Woody Allen (leggete qui il nostro incontro col regista)
potrebbe anche raccontarci per novanta minuti una fila al supermercato e
comunque troveremmo la sua narrazione gradevole. Il suo modo di
approcciarsi alla vita, la sua descrizione sempre leggera anche quando
va in profondità, il suo modo spesso distante, forse cinico, con cui
vede quelle che in molti considerano le grandi scelte che uno si trova a
dover affrontare, matrimonio, tradimento, licenziamento, figli (forse
si salva solo l'omicidio, ma dipende dai casi), è sinonimo di
scorrevolezza. Tutto accade velocemente, non si rimarca, si lascia
sempre e solo l'essenziale. E il tempo scorre, l'orologio non si guarda.
Parliamo di un uomo che ha il tocco magico, anche il suo peggiore film è
meglio di buona parte della concorrenza. Perché questa premessa? La
ragione è che “Incontrerai l'uomo dei tuoi sogni” è probabilmente il suo lavoro meno riuscito da “Melinda & Melinda”. Si guarda, ma tutto sembra già visto e sentito altrove, oltretutto in maniera migliore.
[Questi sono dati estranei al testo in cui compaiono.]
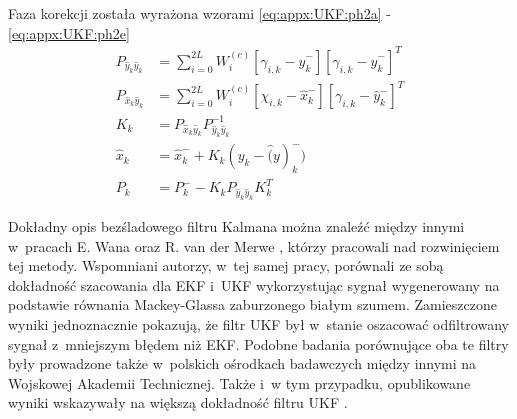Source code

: Faza korekcji została wyrażona wzorami \ref{eq:appx:UKF:ph2a} - \ref{eq:appx:UKF:ph2e}
\begin{subequations}
	\begin{align}
		P_{\widehat{y}_k\widehat{y}_k} & = \sum_{i=0}^{2L}W_i^{(c)}[\gamma_{i,k} - \widehat{y}^-_k][\gamma_{i,k} - \widehat{y}^-_k]^T\label{eq:appx:UKF:ph2a} \\
		P_{\widehat{x}_k\widehat{y}_k} & = \sum_{i=0}^{2L}W_i^{(c)}[\chi_{i,k} - \widehat{x}^-_k][\gamma_{i,k} - \widehat{y}^-_k]^T\label{eq:appx:UKF:ph2b}   \\
		K_k                            & = P_{\widehat{x}_k\widehat{y}_k} P^{-1}_{\widehat{y}_k\widehat{y}_k} \label{eq:appx:UKF:ph2c}                        \\
		\widehat{x}_k                  & = \widehat{x}^-_{k} + K_k(y_k - \widehat(y)^-_k) \label{eq:appx:UKF:ph2d}                                            \\
		P_k                            & = P^-_k - K_kP_{\widehat{y}_k\widehat{y}_k}K_k^T \label{eq:appx:UKF:ph2e}                                            
	\end{align}
\end{subequations}
		
		
Dokładny opis bezśladowego filtru Kalmana można znaleźć między innymi w~pracach E. Wana oraz R. van der Merwe \cite{Wan2000, Wan2001}, którzy pracowali nad rozwinięciem tej metody. Wspomniani autorzy, w~tej samej pracy, porównali ze sobą dokładność szacowania dla EKF i~UKF wykorzystując sygnał wygenerowany na podstawie równania Mackey-Glassa \cite{Glass2010} zaburzonego białym szumem. Zamieszczone wyniki jednoznacznie pokazują, że filtr UKF był w~stanie oszacować odfiltrowany sygnał z~mniejszym błędem niż EKF. Podobne badania porównujące oba te filtry były prowadzone także w~polskich ośrodkach badawczych między innymi na Wojskowej Akademii Technicznej. Także i~w tym przypadku, opublikowane wyniki wskazywały na większą dokładność filtru UKF \cite{Konatowski2007, Konatowski2007a}.
		
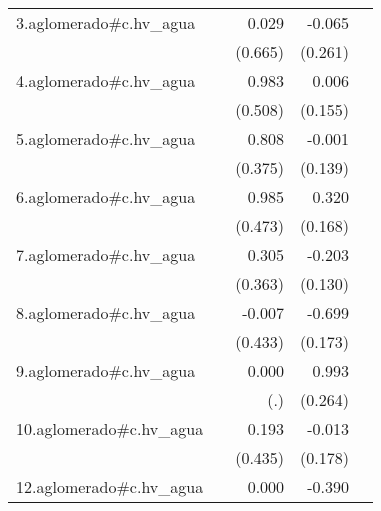 {\begin{longtable}{l*{4}{D{.}{.}{-1}}}
\addlinespace
3.aglomerado#c.hv\_agua&                     &       0.029         &      -0.065         &                     \\
            &                     &     (0.665)         &     (0.261)         &                     \\
\addlinespace
4.aglomerado#c.hv\_agua&                     &       0.983         &       0.006         &                     \\
            &                     &     (0.508)         &     (0.155)         &                     \\
\addlinespace
5.aglomerado#c.hv\_agua&                     &       0.808\sym{*}  &      -0.001         &                     \\
            &                     &     (0.375)         &     (0.139)         &                     \\
\addlinespace
6.aglomerado#c.hv\_agua&                     &       0.985\sym{*}  &       0.320         &                     \\
            &                     &     (0.473)         &     (0.168)         &                     \\
\addlinespace
7.aglomerado#c.hv\_agua&                     &       0.305         &      -0.203         &                     \\
            &                     &     (0.363)         &     (0.130)         &                     \\
\addlinespace
8.aglomerado#c.hv\_agua&                     &      -0.007         &      -0.699\sym{***}&                     \\
            &                     &     (0.433)         &     (0.173)         &                     \\
\addlinespace
9.aglomerado#c.hv\_agua&                     &       0.000         &       0.993\sym{***}&                     \\
            &                     &         (.)         &     (0.264)         &                     \\
\addlinespace
10.aglomerado#c.hv\_agua&                     &       0.193         &      -0.013         &                     \\
            &                     &     (0.435)         &     (0.178)         &                     \\
\addlinespace
12.aglomerado#c.hv\_agua&                     &       0.000         &      -0.390\sym{*}  &                     \\

\end{longtable}}
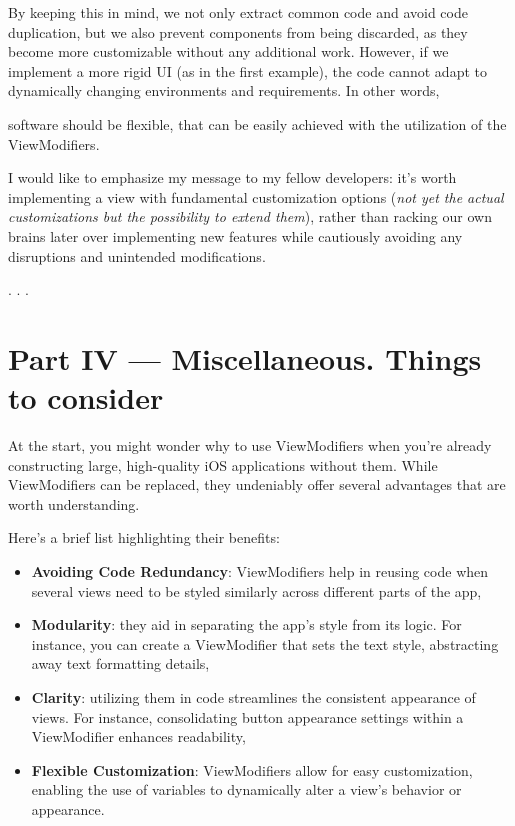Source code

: \documentclass{article}
\newcommand{\separator}{\vspace{5mm}\centerline{. . .}\vspace{5mm}}
\begin{document}
By keeping this in mind, we not only extract common code and avoid code duplication, but we also prevent components from being discarded, as they become more customizable without any additional work. However, if we implement a more rigid UI (as in the first example), the code cannot adapt to dynamically changing environments and requirements. In other words,

\begin{displayquote}
software should be flexible, that can be easily achieved with the utilization of the ViewModifiers.
\end{displayquote}

I would like to emphasize my message to my fellow developers: it’s worth implementing a view with fundamental customization options (\emph{not yet the actual customizations but the possibility to extend them}), rather than racking our own brains later over implementing new features while cautiously avoiding any disruptions and unintended modifications.

\separator

\section{Part IV — Miscellaneous. Things to consider}
\label{sec:part4}

At the start, you might wonder why to use ViewModifiers when you’re already constructing large, high-quality iOS applications without them. While ViewModifiers can be replaced, they undeniably offer several advantages that are worth understanding.

Here’s a brief list highlighting their benefits:

\begin{itemize}
  \item \textbf{Avoiding Code Redundancy}: ViewModifiers help in reusing code when several views need to be styled similarly across different parts of the app,
  \item \textbf{Modularity}: they aid in separating the app’s style from its logic. For instance, you can create a ViewModifier that sets the text style, abstracting away text formatting details,
  \item \textbf{Clarity}: utilizing them in code streamlines the consistent appearance of views. For instance, consolidating button appearance settings within a ViewModifier enhances readability,
  \item \textbf{Flexible Customization}: ViewModifiers allow for easy customization, enabling the use of variables to dynamically alter a view’s behavior or appearance.
\end{itemize}
\end{document}
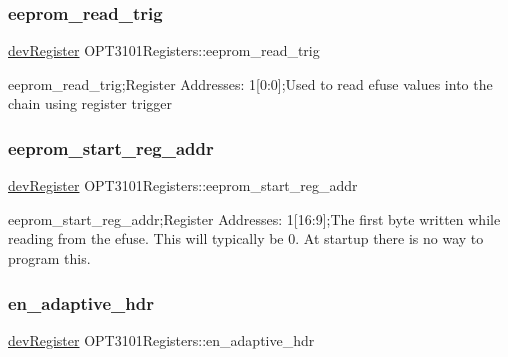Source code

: \mbox{\label{class_o_p_t3101_registers_a072337c0bda7e96a2e7671c24b9d2ea0}} 
\subsubsection{\texorpdfstring{eeprom\+\_\+read\+\_\+trig}{eeprom\_read\_trig}}
{\footnotesize\ttfamily \mbox{\hyperlink{classdev_register}{dev\+Register}} O\+P\+T3101\+Registers\+::eeprom\+\_\+read\+\_\+trig}



eeprom\+\_\+read\+\_\+trig;Register Addresses\+: 1\mbox{[}0\+:0\mbox{]};Used to read efuse values into the chain using register trigger 

\mbox{\label{class_o_p_t3101_registers_a862b136ce7f6fec789152e29f6ecde14}} 
\subsubsection{\texorpdfstring{eeprom\+\_\+start\+\_\+reg\+\_\+addr}{eeprom\_start\_reg\_addr}}
{\footnotesize\ttfamily \mbox{\hyperlink{classdev_register}{dev\+Register}} O\+P\+T3101\+Registers\+::eeprom\+\_\+start\+\_\+reg\+\_\+addr}



eeprom\+\_\+start\+\_\+reg\+\_\+addr;Register Addresses\+: 1\mbox{[}16\+:9\mbox{]};The first byte written while reading from the efuse. This will typically be 0. At startup there is no way to program this. 

\mbox{\label{class_o_p_t3101_registers_a59efa795cb10c88ad0c35e64f5da5b8c}} 
\subsubsection{\texorpdfstring{en\+\_\+adaptive\+\_\+hdr}{en\_adaptive\_hdr}}
{\footnotesize\ttfamily \mbox{\hyperlink{classdev_register}{dev\+Register}} O\+P\+T3101\+Registers\+::en\+\_\+adaptive\+\_\+hdr}



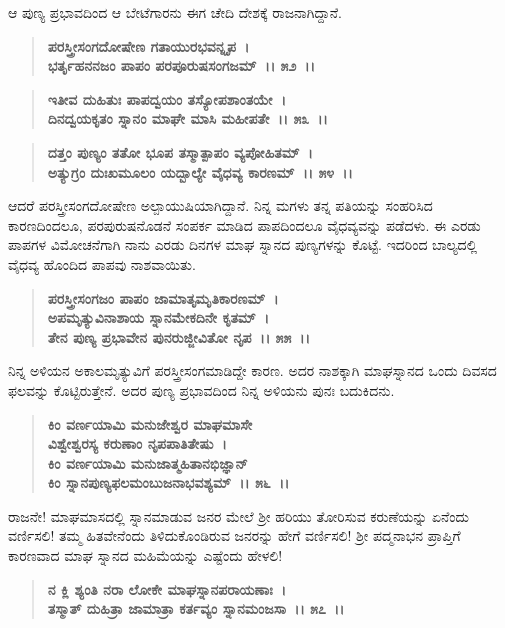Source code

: ಆ ಪುಣ್ಯ ಪ್ರಭಾವದಿಂದ ಆ ಬೇಟೆಗಾರನು ಈಗ ಚೇದಿ ದೇಶಕ್ಕೆ ರಾಜನಾಗಿದ್ದಾನೆ.

\begin{verse}
\textbf{ಪರಸ್ತ್ರೀಸಂಗದೋಷೇಣ ಗತಾಯುರಭವನ್ನೃಪ~।}\\\textbf{ಭರ್ತೃಹನನಜಂ ಪಾಪಂ ಪರಪೂರುಷಸಂಗಜಮ್~।। ೫೨~।। }
\end{verse}

\begin{verse}
\textbf{ಇತೀವ ದುಹಿತುಃ ಪಾಪದ್ವಯಂ ತಸ್ಯೋಪಶಾಂತಯೇ~।}\\\textbf{ದಿನದ್ವಯಕೃತಂ ಸ್ನಾನಂ ಮಾಘೇ ಮಾಸಿ ಮಹೀಪತೇ~।। ೫೩~।। }
\end{verse}

\begin{verse}
\textbf{ದತ್ತಂ ಪುಣ್ಯಂ ತತೋ ಭೂಪ ತಸ್ಮಾತ್ಪಾಪಂ ವ್ಯಪೋಹಿತಮ್~।}\\\textbf{ಅತ್ಯುಗ್ರಂ ದುಃಖಮೂಲಂ ಯದ್ಬಾಲ್ಯೇ ವೈಧವ್ಯ ಕಾರಣಮ್~।। ೫೪~।।}
\end{verse}

ಆದರೆ ಪರಸ್ತ್ರೀಸಂಗದೋಷೇಣ ಅಲ್ಪಾಯುಷಿಯಾಗಿದ್ದಾನೆ. ನಿನ್ನ ಮಗಳು ತನ್ನ ಪತಿಯನ್ನು ಸಂಹರಿಸಿದ ಕಾರಣದಿಂದಲೂ, ಪರಪುರುಷನೊಡನೆ ಸಂಪರ್ಕ ಮಾಡಿದ ಪಾಪದಿಂದಲೂ ವೈಧವ್ಯವನ್ನು ಪಡೆದಳು. ಈ ಎರಡು ಪಾಪಗಳ ವಿಮೋಚನೆಗಾಗಿ ನಾನು ಎರಡು ದಿನಗಳ ಮಾಘ ಸ್ನಾನದ ಪುಣ್ಯಗಳನ್ನು ಕೊಟ್ಟೆ. ಇದರಿಂದ ಬಾಲ್ಯದಲ್ಲಿ ವೈಧವ್ಯ ಹೊಂದಿದ ಪಾಪವು ನಾಶವಾಯಿತು.

\begin{verse}
\textbf{ಪರಸ್ತ್ರೀಸಂಗಜಂ ಪಾಪಂ ಜಾಮಾತೃಮೃತಿಕಾರಣಮ್~।}\\\textbf{ಅಪಮೃತ್ಯುವಿನಾಶಾಯ ಸ್ನಾನಮೇಕದಿನೇ ಕೃತಮ್~। }\\\textbf{ತೇನ ಪುಣ್ಯ ಪ್ರಭಾವೇನ ಪುನರುಜ್ಜೀವಿತೋ ನೃಪ~।। ೫೫~।।}
\end{verse}

ನಿನ್ನ ಅಳಿಯನ ಅಕಾಲಮೃತ್ಯುವಿಗೆ ಪರಸ್ತ್ರೀಸಂಗಮಾಡಿದ್ದೇ ಕಾರಣ. ಅದರ ನಾಶಕ್ಕಾಗಿ ಮಾಘಸ್ನಾನದ ಒಂದು ದಿವಸದ ಫಲವನ್ನು ಕೊಟ್ಟಿರುತ್ತೇನೆ. ಅದರ ಪುಣ್ಯ ಪ್ರಭಾವದಿಂದ ನಿನ್ನ ಅಳಿಯನು ಪುನಃ ಬದುಕಿದನು.

\begin{verse}
\textbf{ಕಿಂ ವರ್ಣಯಾಮಿ ಮನುಜೇಶ್ವರ ಮಾಘಮಾಸೇ}\\\textbf{ವಿಶ್ವೇಶ್ವರಸ್ಯ ಕರುಣಾಂ ನೃಪಪಾತಿತೇಷು~। }\\\textbf{ಕಿಂ ವರ್ಣಯಾಮಿ ಮನುಜಾತ್ಮಹಿತಾನಭಿಜ್ಞಾನ್} \\\textbf{ಕಿಂ ಸ್ನಾನಪುಣ್ಯಫಲಮಂಬುಜನಾಭವಶ್ಯಮ್~।। ೫೬~।।}
\end{verse}

ರಾಜನೇ! ಮಾಘಮಾಸದಲ್ಲಿ ಸ್ನಾನಮಾಡುವ ಜನರ ಮೇಲೆ ಶ‍್ರೀ ಹರಿಯು ತೋರಿಸುವ ಕರುಣೆಯನ್ನು ಏನೆಂದು ವರ್ಣಿಸಲಿ! ತಮ್ಮ ಹಿತವೇನೆಂದು ತಿಳಿದುಕೊಂಡಿರುವ ಜನರನ್ನು ಹೇಗೆ ವರ್ಣಿಸಲಿ! ಶ‍್ರೀ ಪದ್ಮನಾಭನ ಪ್ರಾಪ್ತಿಗೆ ಕಾರಣವಾದ ಮಾಘ ಸ್ನಾನದ ಮಹಿಮೆಯನ್ನು ಎಷ್ಟೆಂದು ಹೇಳಲಿ!

\begin{verse}
\textbf{ನ ಕ್ಲಿ ಶ್ಯಂತಿ ನರಾ ಲೋಕೇ ಮಾಘಸ್ನಾನಪರಾಯಣಾಃ~।}\\\textbf{ತಸ್ಮಾತ್ ದುಹಿತ್ರಾ ಜಾಮಾತ್ರಾ ಕರ್ತವ್ಯಂ ಸ್ನಾನಮಂಜಸಾ~।। ೫೭~।। }
\end{verse}

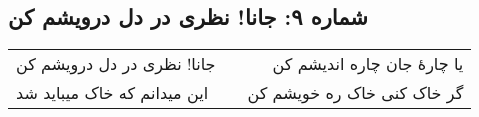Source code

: \begin{center}
\section*{شماره ۹: جانا! نظری در دل درویشم کن}
\label{sec:009}
\begin{longtable}{l p{0.5cm} r}
جانا! نظری در دل درویشم کن
&&
یا چارهٔ جان چاره اندیشم کن
\\
این میدانم که خاک میباید شد
&&
گر خاک کنی خاک ره خویشم کن
\\
\end{longtable}
\end{center}
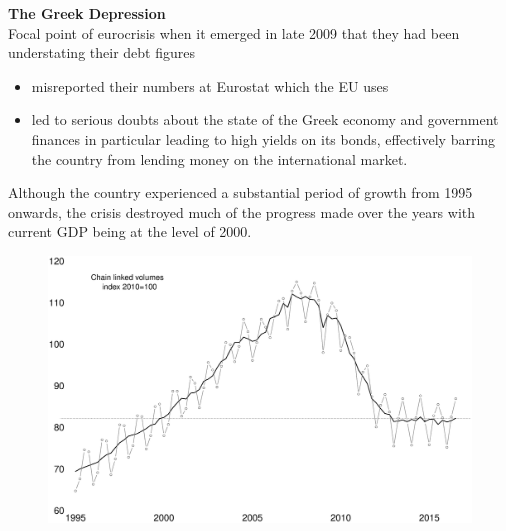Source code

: \documentclass{beamer}
\begin{document}
\begin{frame}
  \textbf{The Greek Depression}\\
  Focal point of eurocrisis when it emerged in late 2009 that they had been understating their debt figures
  \begin{itemize}
    \item misreported their numbers at Eurostat which the EU uses
    \item led to serious doubts about the state of the Greek economy and government finances in particular leading to high yields on its bonds, effectively barring the country from lending money on the international market.
  \end{itemize}
  Although the country experienced a substantial period of growth from 1995 onwards, the crisis destroyed much of the progress made over the years with current GDP being at the level of 2000.
\end{frame}

\begin{frame}
  \begin{figure}
    \includegraphics[scale=.3]{greece1.eps}
  \end{figure}
\end{frame}
\end{document}
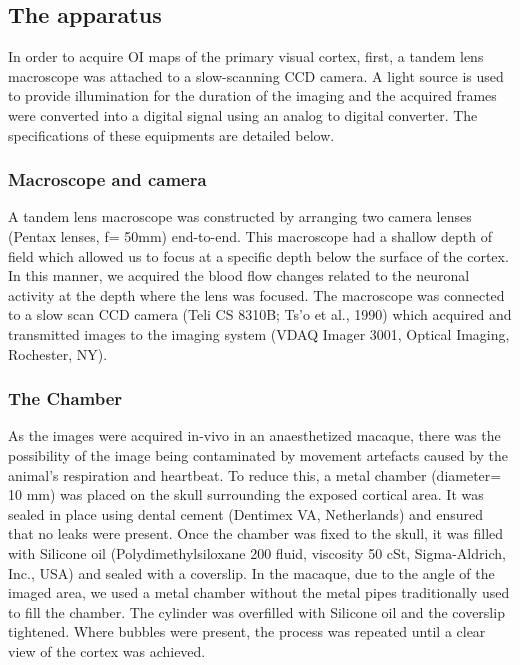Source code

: 	\subsection{The apparatus}
	
	In order to acquire OI maps of the primary visual cortex, first, a tandem lens macroscope was attached to a slow-scanning CCD camera. A light source is used to provide illumination for the duration of the imaging and the acquired frames were converted into a digital signal using an analog to digital converter. The specifications of these equipments are detailed below.
	
	\subsubsection{Macroscope and camera}
	
	A tandem lens macroscope was constructed by arranging two camera lenses (Pentax lenses, f= 50mm) end-to-end. This macroscope had a shallow depth of field which allowed us to focus at a specific depth below the surface of the cortex. In this manner, we acquired the blood flow changes related to the neuronal activity at the depth where the lens was focused. The macroscope was connected to a slow scan CCD camera (Teli CS 8310B; Ts’o et al., 1990) which acquired and transmitted images to the imaging system (VDAQ Imager 3001, Optical Imaging, Rochester, NY). 
	
	\subsubsection{The Chamber}
	
	As the images were acquired in-vivo in an anaesthetized macaque, there was the possibility of the image being contaminated by movement artefacts caused by the animal’s respiration and heartbeat. To reduce this, a metal chamber (diameter= 10 mm) was placed on the skull surrounding the exposed cortical area. It was sealed in place using dental cement (Dentimex VA, Netherlands) and ensured that no leaks were present. Once the chamber was fixed to the skull, it was filled with Silicone oil (Polydimethylsiloxane 200 fluid, viscosity 50 cSt, Sigma-Aldrich, Inc., USA) and sealed with a coverslip. In the macaque, due to the angle of the imaged area, we used a metal chamber without the metal pipes traditionally used to fill the chamber. The cylinder was overfilled with Silicone oil and the coverslip tightened. Where bubbles were present, the process was repeated until a clear view of the cortex was achieved.
	
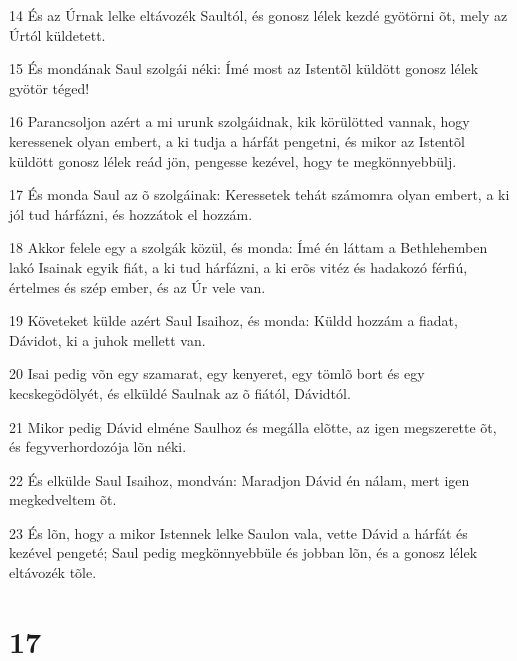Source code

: \par 14 És az Úrnak lelke eltávozék Saultól, és gonosz lélek kezdé gyötörni õt, mely az Úrtól küldetett.
\par 15 És mondának Saul szolgái néki: Ímé most az Istentõl küldött gonosz lélek gyötör téged!
\par 16 Parancsoljon azért a mi urunk szolgáidnak, kik körülötted vannak, hogy keressenek olyan embert, a ki tudja a hárfát pengetni, és mikor az Istentõl küldött gonosz lélek reád jön, pengesse kezével, hogy te megkönnyebbülj.
\par 17 És monda Saul az õ szolgáinak: Keressetek tehát számomra olyan embert, a ki jól tud hárfázni, és hozzátok el hozzám.
\par 18 Akkor felele egy a szolgák közül, és monda: Ímé én láttam a Bethlehemben lakó Isainak egyik fiát, a ki tud hárfázni, a ki erõs vitéz és hadakozó férfiú, értelmes és szép ember, és az Úr vele van.
\par 19 Követeket külde azért Saul Isaihoz, és monda: Küldd hozzám a fiadat, Dávidot, ki a juhok mellett van.
\par 20 Isai pedig võn egy szamarat, egy kenyeret, egy tömlõ bort és egy kecskegödölyét, és elküldé Saulnak az õ fiától, Dávidtól.
\par 21 Mikor pedig Dávid elméne Saulhoz és megálla elõtte, az igen megszerette õt, és fegyverhordozója lõn néki.
\par 22 És elkülde Saul Isaihoz, mondván: Maradjon Dávid én nálam, mert igen megkedveltem õt.
\par 23 És lõn, hogy a mikor Istennek lelke Saulon vala, vette Dávid a hárfát és kezével pengeté; Saul pedig megkönnyebbüle és jobban lõn, és a gonosz lélek eltávozék tõle.

\chapter{17}

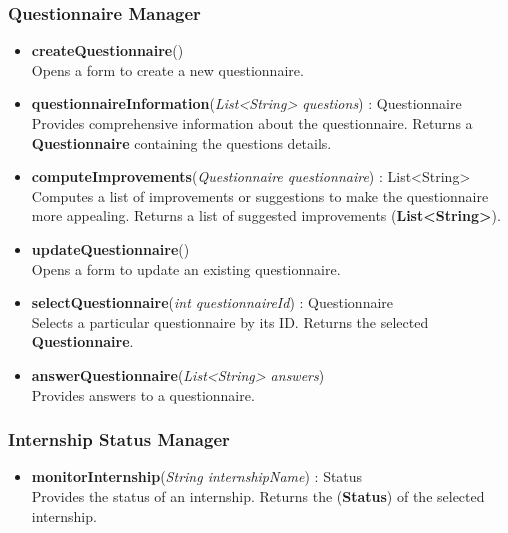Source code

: \subsubsection*{Questionnaire Manager}
\begin{itemize}

    \item \textbf{createQuestionnaire}() \\
    Opens a form to create a new questionnaire.

    \item \textbf{questionnaireInformation}(\textit{List<String> questions}) : Questionnaire \\
    Provides comprehensive information about the questionnaire.  
    Returns a \textbf{Questionnaire} containing the questions details.

    \item \textbf{computeImprovements}(\textit{Questionnaire questionnaire}) : List<String> \\
    Computes a list of improvements or suggestions to make the questionnaire more appealing.  
    Returns a list of suggested improvements (\textbf{List<String>}).

    \item \textbf{updateQuestionnaire}() \\
    Opens a form to update an existing questionnaire.

    \item \textbf{selectQuestionnaire}(\textit{int questionnaireId}) : Questionnaire \\
    Selects a particular questionnaire by its ID.  
    Returns the selected \textbf{Questionnaire}.

    \item \textbf{answerQuestionnaire}(\textit{List<String> answers}) \\
    Provides answers to a questionnaire.

\end{itemize}

\subsubsection*{Internship Status Manager}
\begin{itemize}

    \item \textbf{monitorInternship}(\textit{String internshipName}) : Status \\
    Provides the status of an internship.  
    Returns the (\textbf{Status}) of the selected internship.

\end{itemize}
Londra, persone normali, legami familiari che rendono ogni personaggio
dipendente, in qualche modo, all'altro. Al centro c'è una coppia di
quarantenni in crisi (ad ognuno di loro piace un'altra persona) con
tanto di genitori di lei appena divorziati e già con un nuovo amore. E'
su questo impianto che giocano i visi di Naomi Watts, Josh Brolin, Anthony Hopkins e Gemma Jones da una parte, e i loro possibili-reali amanti, Antonio Banderas, Freida Pinto, Lucy Punch e Roger Ashton-Griffith. L'amore passa, non è eterno e non è una colpa rendersene conto. Lo avevamo già sentito nel divertente “Basta che funzioni”,
lo risentiamo ora qui in maniera più seria, ma comunque non drammatica,
quasi con distacco, come se neanche valesse la pena dirlo ancora. La
stessa voce narrante fuori campo ci anticipa fin dall'inizio che
assisteremo ad una storia senza troppo significato, fatta di rumore e
poco altro, di cui “non rimane nulla” si dice citando Shakespeare.
Ecco allora che per dare almeno un minimo di interesse alla vicenda, un
poco di collante che renda le storie unite, ritroviamo il misticismo de “La maledizione dello scorpione di giada”, la crisi creativa dell'artista di “Hollywood Ending” (seppur qui parliamo di uno scrittore), l'amore tra due persone totalmente distanti per età (come "Basta che funzioni")
e questo solo per citare solo gli ultimi lavori e i richiami più
espliciti. Insomma, Woody non entusiasma come al solito, nonostante
tutti i suoi attori siano a loro modo amabili e alcune scene valgano da
sole la visione del film.
Dai due dialoghi tra Banderas e Naomi Watts (in macchina e poi sul divano, con lui che prende tempo sviando le risposte) al Josh Brolin che
cambia “la finestra di fronte” avendo un lampo di rimorso di
straordinaria intensità, passando per l'idea di non far vedere lo
splendido viso di Freida Pinto, la ragazza che suona la chitarra, ma di
tenerla sfocata fino a che non esce di casa. E' per certi versi anche
apprezzabile la scelta di Allen di non chiudere nessuna delle trame
lasciate aperte, proprio come accade in “A serious Man” dei fratelli Coen,
ma il modo con cui lo fa, senza accumulo di tensione, ma quasi volendo
tagliare corto, come fosse finito lo spazio sulla pellicola, rende il
tutto un po' antipatico. Per fortuna Allen fa un film l'anno e avremo
presto modo di celebrare il suo ritorno.